- _Exercise objective_
Your answer must be the listing repeated word for word, without its pictures.

- _Material for this exercise_
+---+
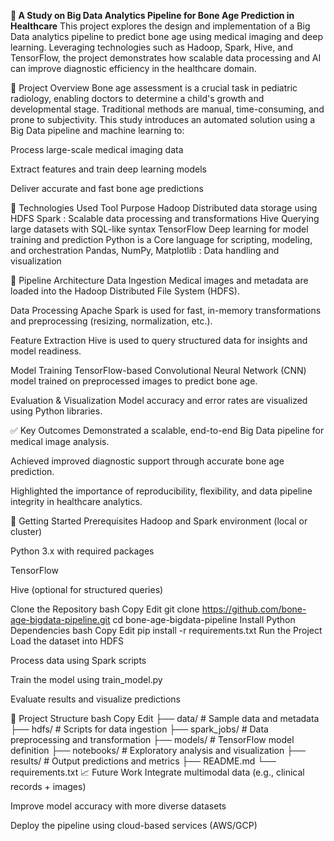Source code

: **🦴 A Study on Big Data Analytics Pipeline for Bone Age Prediction in Healthcare**
This project explores the design and implementation of a Big Data analytics pipeline to predict bone age using medical imaging and deep learning. Leveraging technologies such as Hadoop, Spark, Hive, and TensorFlow, the project demonstrates how scalable data processing and AI can improve diagnostic efficiency in the healthcare domain.

📌 Project Overview
Bone age assessment is a crucial task in pediatric radiology, enabling doctors to determine a child's growth and developmental stage. Traditional methods are manual, time-consuming, and prone to subjectivity. This study introduces an automated solution using a Big Data pipeline and machine learning to:

Process large-scale medical imaging data

Extract features and train deep learning models

Deliver accurate and fast bone age predictions

🧠 Technologies Used
Tool	Purpose
Hadoop	Distributed data storage using HDFS
Spark	: Scalable data processing and transformations
Hive	Querying large datasets with SQL-like syntax
TensorFlow	Deep learning for model training and prediction
Python	is a Core language for scripting, modeling, and orchestration
Pandas, NumPy, Matplotlib	: Data handling and visualization

🔄 Pipeline Architecture
Data Ingestion
Medical images and metadata are loaded into the Hadoop Distributed File System (HDFS).

Data Processing
Apache Spark is used for fast, in-memory transformations and preprocessing (resizing, normalization, etc.).

Feature Extraction
Hive is used to query structured data for insights and model readiness.

Model Training
TensorFlow-based Convolutional Neural Network (CNN) model trained on preprocessed images to predict bone age.

Evaluation & Visualization
Model accuracy and error rates are visualized using Python libraries.

✅ Key Outcomes
Demonstrated a scalable, end-to-end Big Data pipeline for medical image analysis.

Achieved improved diagnostic support through accurate bone age prediction.

Highlighted the importance of reproducibility, flexibility, and data pipeline integrity in healthcare analytics.

🚀 Getting Started
Prerequisites
Hadoop and Spark environment (local or cluster)

Python 3.x with required packages

TensorFlow

Hive (optional for structured queries)

Clone the Repository
bash
Copy
Edit
git clone https://github.com/bone-age-bigdata-pipeline.git
cd bone-age-bigdata-pipeline
Install Python Dependencies
bash
Copy
Edit
pip install -r requirements.txt
Run the Project
Load the dataset into HDFS

Process data using Spark scripts

Train the model using train_model.py

Evaluate results and visualize predictions

📂 Project Structure
bash
Copy
Edit
├── data/                  # Sample data and metadata
├── hdfs/                  # Scripts for data ingestion
├── spark_jobs/            # Data preprocessing and transformation
├── models/                # TensorFlow model definition
├── notebooks/             # Exploratory analysis and visualization
├── results/               # Output predictions and metrics
├── README.md
└── requirements.txt
📈 Future Work
Integrate multimodal data (e.g., clinical records + images)

Improve model accuracy with more diverse datasets

Deploy the pipeline using cloud-based services (AWS/GCP)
+---+
- _Solution to this problem_
Source code

: **🦴 A Study on Big Data Analytics Pipeline for Bone Age Prediction in Healthcare**
This project explores the design and implementation of a Big Data analytics pipeline to predict bone age using medical imaging and deep learning. Leveraging technologies such as Hadoop, Spark, Hive, and TensorFlow, the project demonstrates how scalable data processing and AI can improve diagnostic efficiency in the healthcare domain.

📌 Project Overview
Bone age assessment is a crucial task in pediatric radiology, enabling doctors to determine a child's growth and developmental stage. Traditional methods are manual, time-consuming, and prone to subjectivity. This study introduces an automated solution using a Big Data pipeline and machine learning to:

Process large-scale medical imaging data

Extract features and train deep learning models

Deliver accurate and fast bone age predictions

🧠 Technologies Used
Tool	Purpose
Hadoop	Distributed data storage using HDFS
Spark	: Scalable data processing and transformations
Hive	Querying large datasets with SQL-like syntax
TensorFlow	Deep learning for model training and prediction
Python	is a Core language for scripting, modeling, and orchestration
Pandas, NumPy, Matplotlib	: Data handling and visualization

🔄 Pipeline Architecture
Data Ingestion
Medical images and metadata are loaded into the Hadoop Distributed File System (HDFS).

Data Processing
Apache Spark is used for fast, in-memory transformations and preprocessing (resizing, normalization, etc.).

Feature Extraction
Hive is used to query structured data for insights and model readiness.

Model Training
TensorFlow-based Convolutional Neural Network (CNN) model trained on preprocessed images to predict bone age.

Evaluation & Visualization
Model accuracy and error rates are visualized using Python libraries.

✅ Key Outcomes
Demonstrated a scalable, end-to-end Big Data pipeline for medical image analysis.

Achieved improved diagnostic support through accurate bone age prediction.

Highlighted the importance of reproducibility, flexibility, and data pipeline integrity in healthcare analytics.

🚀 Getting Started
Prerequisites
Hadoop and Spark environment (local or cluster)

Python 3.x with required packages

TensorFlow

Hive (optional for structured queries)

Clone the Repository
bash
Copy
Edit
git clone https://github.com/bone-age-bigdata-pipeline.git
cd bone-age-bigdata-pipeline
Install Python Dependencies
bash
Copy
Edit
pip install -r requirements.txt
Run the Project
Load the dataset into HDFS

Process data using Spark scripts

Train the model using train_model.py

Evaluate results and visualize predictions

📂 Project Structure
bash
Copy
Edit
├── data/                  # Sample data and metadata
├── hdfs/                  # Scripts for data ingestion
├── spark_jobs/            # Data preprocessing and transformation
├── models/                # TensorFlow model definition
├── notebooks/             # Exploratory analysis and visualization
├── results/               # Output predictions and metrics
├── README.md
└── requirements.txt
📈 Future Work
Integrate multimodal data (e.g., clinical records + images)

Improve model accuracy with more diverse datasets

Deploy the pipeline using cloud-based services (AWS/GCP)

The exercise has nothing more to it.